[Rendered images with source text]
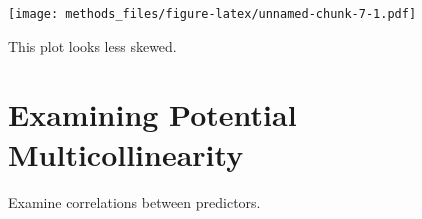 \documentclass[
]{article}
\newenvironment{Shaded}{\begin{snugshade}}{\end{snugshade}}
\newcommand{\CommentTok}[1]{\textcolor[rgb]{0.56,0.35,0.01}{\textit{#1}}}
\newcommand{\DataTypeTok}[1]{\textcolor[rgb]{0.13,0.29,0.53}{#1}}
\newcommand{\DecValTok}[1]{\textcolor[rgb]{0.00,0.00,0.81}{#1}}
\newcommand{\KeywordTok}[1]{\textcolor[rgb]{0.13,0.29,0.53}{\textbf{#1}}}
\newcommand{\NormalTok}[1]{#1}
\newcommand{\OperatorTok}[1]{\textcolor[rgb]{0.81,0.36,0.00}{\textbf{#1}}}
\newcommand{\StringTok}[1]{\textcolor[rgb]{0.31,0.60,0.02}{#1}}
\begin{document}
\texttt{[image: methods\_files/figure-latex/unnamed-chunk-7-1.pdf]}

This plot looks less skewed.

\hypertarget{examining-potential-multicollinearity}{%
\section{Examining Potential
Multicollinearity}\label{examining-potential-multicollinearity}}

Examine correlations between predictors.

\begin{Shaded}
\end{Shaded}
\end{document}
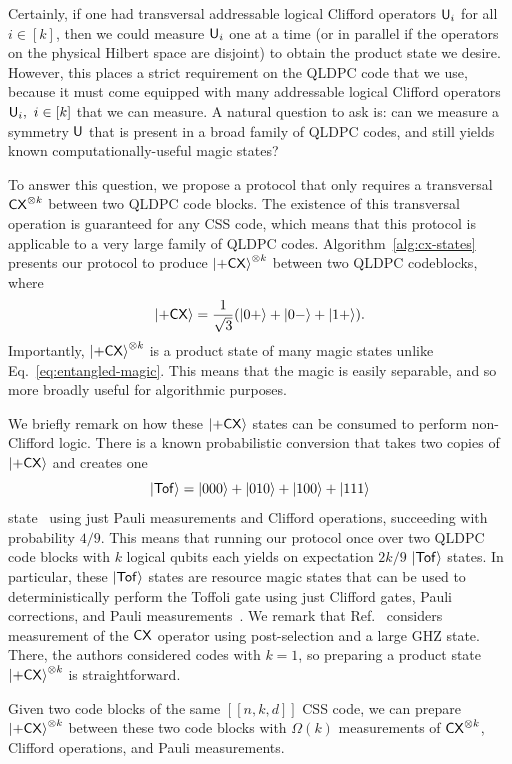 \documentclass[11pt]{article}
\begin{document}
Certainly, if one had transversal addressable logical Clifford operators $\T_i$ for all $i\in [k]$, then we could measure $\T_i$ one at a time (or in parallel if the operators on the physical Hilbert space are disjoint) to obtain the product state we desire.
However, this places a strict requirement on the QLDPC code that we use, because it must come equipped with many addressable logical Clifford operators $\T_i,\ i\in[k]$ that we can measure.
A natural question to ask is: can we measure a symmetry $\T$ that is present in a broad family of QLDPC codes, and still yields known computationally-useful magic states?


To answer this question, we propose a protocol that only requires a transversal $\CX^{\otimes k}$ between two QLDPC code blocks.
The existence of this transversal operation is guaranteed for any CSS code, which means that this protocol is applicable to a very large family of QLDPC codes.
Algorithm~\ref{alg:cx-states} presents our protocol to produce $\ket{+\CX}^{\otimes k}$ between two QLDPC codeblocks, where $$\ket{+\CX}=\frac{1}{\sqrt{3}}(\ket{0+}+\ket{0-}+\ket{1+}).$$
Importantly, $\ket{+\CX}^{\otimes k}$ is a product state of many magic states unlike Eq.~\eqref{eq:entangled-magic}.
This means that the magic is easily separable, and so more broadly useful for algorithmic purposes. 

We briefly remark on how these $\ket{+\CX}$ states can be consumed to perform non-Clifford logic. 
There is a known probabilistic conversion that takes two copies of $\ket{+\CX}$  and creates one $$\tof=\ket{000}+\ket{010}+\ket{100}+\ket{111}$$ state~\cite{dennis2001toward,gupta2024encoding} using just Pauli measurements and Clifford operations, succeeding with probability $4/9$.
This means that running our protocol once over two QLDPC code blocks with $k$ logical qubits each yields on expectation $2k/9$ $\tof$ states.
In particular, these $\tof$ states are resource magic states that can be used to deterministically perform the Toffoli gate using just Clifford gates, Pauli corrections, and Pauli measurements~\cite{dennis2001toward}.
We remark that Ref.~\cite{vaknin2026efficientmagicstatecultivation} considers measurement of the $\CX$ operator using post-selection and a large GHZ state. 
There, the authors considered codes with $k=1$, so preparing a product state $\ket{+\CX}^{\otimes k}$ is straightforward. 

\begin{example}
    Given two code blocks of the same $[[n,k,d]]$ CSS code, we can prepare $\ket{+\CX}^{\otimes k}$ between these two code blocks with $\Omega(k)$ measurements of $\CX^{\otimes k}$, Clifford operations, and Pauli measurements.
\end{example}
\end{document}
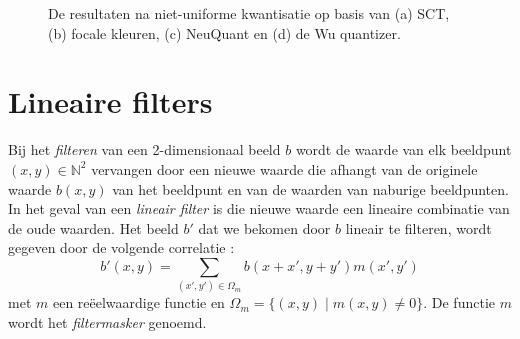 \begin{figure}[tbp]
\begin{center}
\caption{\label{fig:kwantistatie_niet-uniform}De resultaten na niet-uniforme kwantisatie op basis van (a) SCT, (b) focale kleuren, (c) NeuQuant en (d) de Wu quantizer.}
\end{center}
\end{figure}

\section{Lineaire filters}

Bij het \emph{filteren} van een 2-dimensionaal beeld $b$ wordt de waarde van elk beeldpunt $(x,y) \in \mathbb{N}^2$ 
vervangen door een nieuwe waarde die afhangt van de originele waarde $b(x,y)$ van het beeldpunt en van de waarden 
van naburige beeldpunten. In het geval van een \emph{lineair filter} is die nieuwe waarde een lineaire combinatie 
van de oude waarden. Het beeld $b'$ dat we bekomen door $b$ lineair te filteren, wordt gegeven door
de volgende correlatie \cite{philips:beeldverwerking}:
$$
b'(x,y) = \sum_{(x',y') \in \Omega_m} b(x+x',y+y')m(x',y')
$$
met $m$ een re\"eelwaardige functie en $\Omega_m = \{ (x,y) \mid m(x,y) \ne 0 \}$. De functie $m$ wordt
het \emph{filtermasker} genoemd.

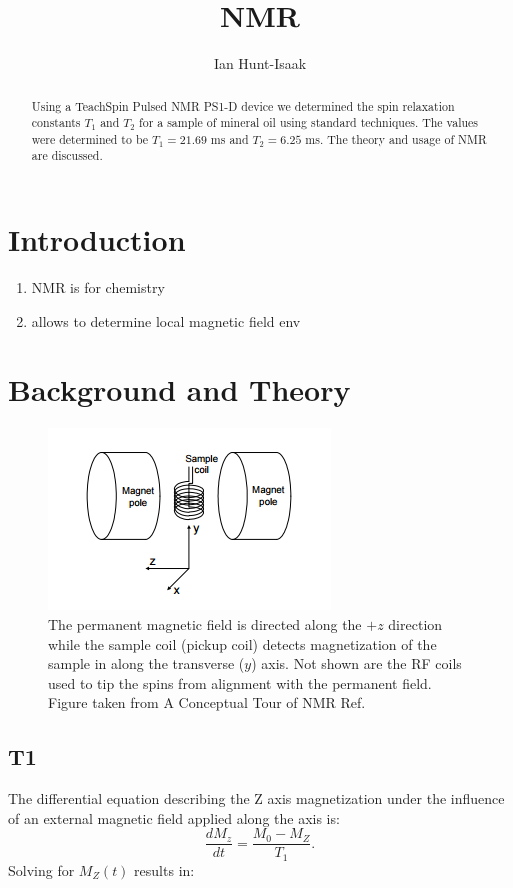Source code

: \documentclass[11pt,letterpaper]{article}
\title{NMR}
\date{}
\author{Ian Hunt-Isaak}
\begin{document}
\maketitle
\begin{abstract}
Using a TeachSpin Pulsed NMR PS1-D device we determined the spin relaxation constants $T_1$ and $T_2$ for a sample of mineral oil using standard techniques. The values were determined to be $T_1=21.69$ ms and $T_2=6.25$ ms. The theory and usage of NMR are discussed.
\end{abstract}
\section{Introduction}
\begin{enumerate}
\item NMR is for chemistry
\item allows to determine local magnetic field env
\end{enumerate}
\section{Background and Theory}

\begin{figure}[h!]
  \centering
      \includegraphics[scale=.4]{Sample_Env.png}
      \caption{The permanent magnetic field is directed along the $+z$ direction while the sample coil (pickup coil) detects magnetization of the sample in along the transverse ($y$) axis. Not shown are the RF coils used to tip the spins from alignment with the permanent field. Figure taken from A Conceptual Tour of NMR Ref. \cite{Concept_Tour}}
      \label{fig:Sample_Env}
\end{figure}
\subsection{T1}
\label{sub:T1_Theory}
The differential equation describing the Z axis magnetization under the influence of an external magnetic field applied along the axis is:
\begin{equation}
	\frac{dM_z}{dt}=\frac{M_0 - M_Z}{T_1}.
\end{equation}
Solving for $M_Z(t)$ results in:
\end{document}
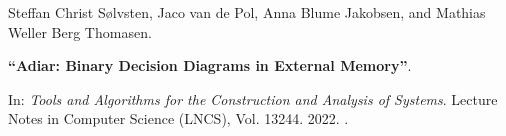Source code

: Steffan Christ Sølvsten, Jaco van de Pol, Anna Blume Jakobsen, and Mathias Weller Berg Thomasen.

{\bf ``Adiar: Binary Decision Diagrams in External Memory''}.

In: \emph{Tools and Algorithms for the Construction and Analysis of Systems}.
Lecture Notes in Computer Science (LNCS), Vol. 13244. 2022.
.

\label{cite:2022.tacas}

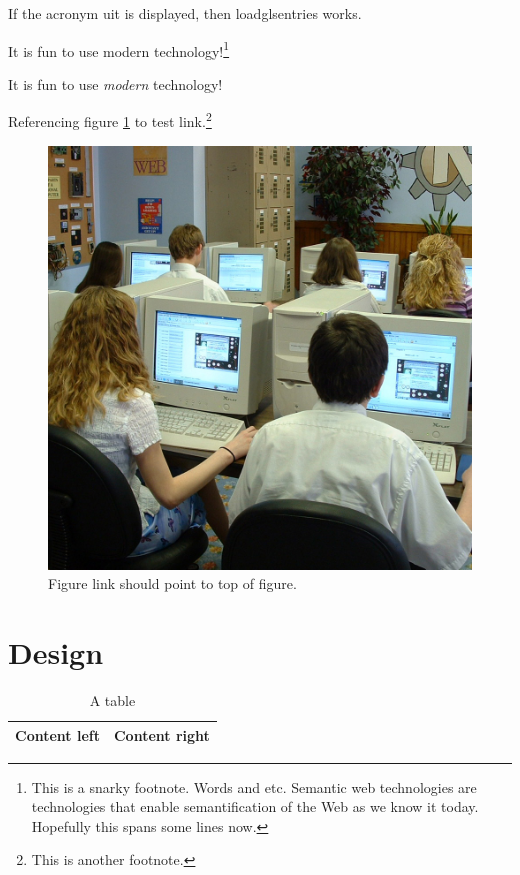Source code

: \documentclass[final,11pt,baselinegrid]{../../uit-thesis}
\begin{document}
If the acronym \ac{uit} is displayed, then loadglsentries works.

It is fun to use modern  technology!\footnote{This is a snarky
footnote. Words and etc. Semantic web technologies are technologies that enable
semantification of the Web as we know it today. Hopefully this spans some lines
now.}

It is fun to use \emph{modern } technology!

Referencing figure \ref{fig:ex} to test link.\footnote{This is another
footnote.}

\begin{figure}\label{fig:ex}
\centering
\includegraphics[scale=0.1]{748443511_095ae916df_o.jpg}
\caption{Figure link should point to top of figure.}
\end{figure}

\chapter{Design}
\lipsum[8-10]

\begin{table}
\centering
\begin{tabular}{|l|l|}
\hline
Content left & Content right\\
\hline
\end{tabular}
\caption{A table}
\end{table}
\end{document}
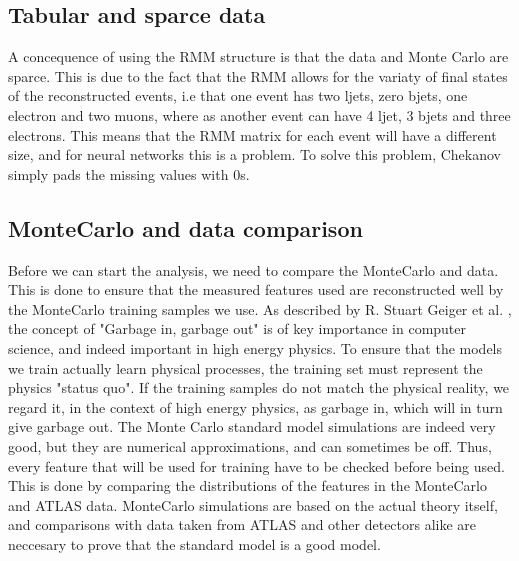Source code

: \subsection*{Tabular and sparce data}
A concequence of using the RMM structure is that the data and Monte Carlo are sparce. This is due to the fact that the RMM allows for 
the variaty of final states of the reconstructed events, i.e that one event has two ljets, zero bjets, one electron and two muons, where as another 
event can have 4 ljet, 3 bjets and three electrons. This means that the RMM matrix for each event will have a different size, 
and for neural networks this is a problem. To solve this problem, Chekanov simply pads the missing values with 0s\cite{Chekanov_2019}. 

\subsection*{MonteCarlo and data comparison}\label{sec:mcdatacomp}

Before we can start the analysis, we need to compare the MonteCarlo and data. This is done to ensure that the measured features used 
are reconstructed well by the MonteCarlo training samples we use. As described by R. Stuart Geiger et al. \cite{DBLP:journals/corr/abs-2107-02278}, the concept of "Garbage 
in, garbage out" is of key importance in computer science, and indeed important in high energy physics. To ensure that the models 
we train actually learn physical processes, the training set must represent the physics "status quo". If the training samples do 
not match the physical reality, we regard it, in the context of high energy physics, as garbage in, which will in turn give 
garbage out. The Monte Carlo standard model simulations are indeed very good, but they are numerical approximations, and can 
sometimes be off. Thus, every feature that will be used for training have to be checked before being used. This is done by 
comparing the distributions of the features in the MonteCarlo and ATLAS data. MonteCarlo simulations are based on the actual theory 
itself, and comparisons with data taken from ATLAS and other detectors alike are neccesary to prove that the standard model is a good model.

* WHAT THIS TASK INVOLVES *
Starting with the line that holds "However, this places" and ending with the line that holds "We briefly remark", retype every line in the data above exactly, and nothing else.

* WRITTEN SOLUTION *
However, this places a strict requirement on the QLDPC code that we use, because it must come equipped with many addressable logical Clifford operators $\T_i,\ i\in[k]$ that we can measure.
A natural question to ask is: can we measure a symmetry $\T$ that is present in a broad family of QLDPC codes, and still yields known computationally-useful magic states?


To answer this question, we propose a protocol that only requires a transversal $\CX^{\otimes k}$ between two QLDPC code blocks.
The existence of this transversal operation is guaranteed for any CSS code, which means that this protocol is applicable to a very large family of QLDPC codes.
Algorithm~\ref{alg:cx-states} presents our protocol to produce $\ket{+\CX}^{\otimes k}$ between two QLDPC codeblocks, where $$\ket{+\CX}=\frac{1}{\sqrt{3}}(\ket{0+}+\ket{0-}+\ket{1+}).$$
Importantly, $\ket{+\CX}^{\otimes k}$ is a product state of many magic states unlike Eq.~\eqref{eq:entangled-magic}.
This means that the magic is easily separable, and so more broadly useful for algorithmic purposes. 

We briefly remark on how these $\ket{+\CX}$ states can be consumed to perform non-Clifford logic. 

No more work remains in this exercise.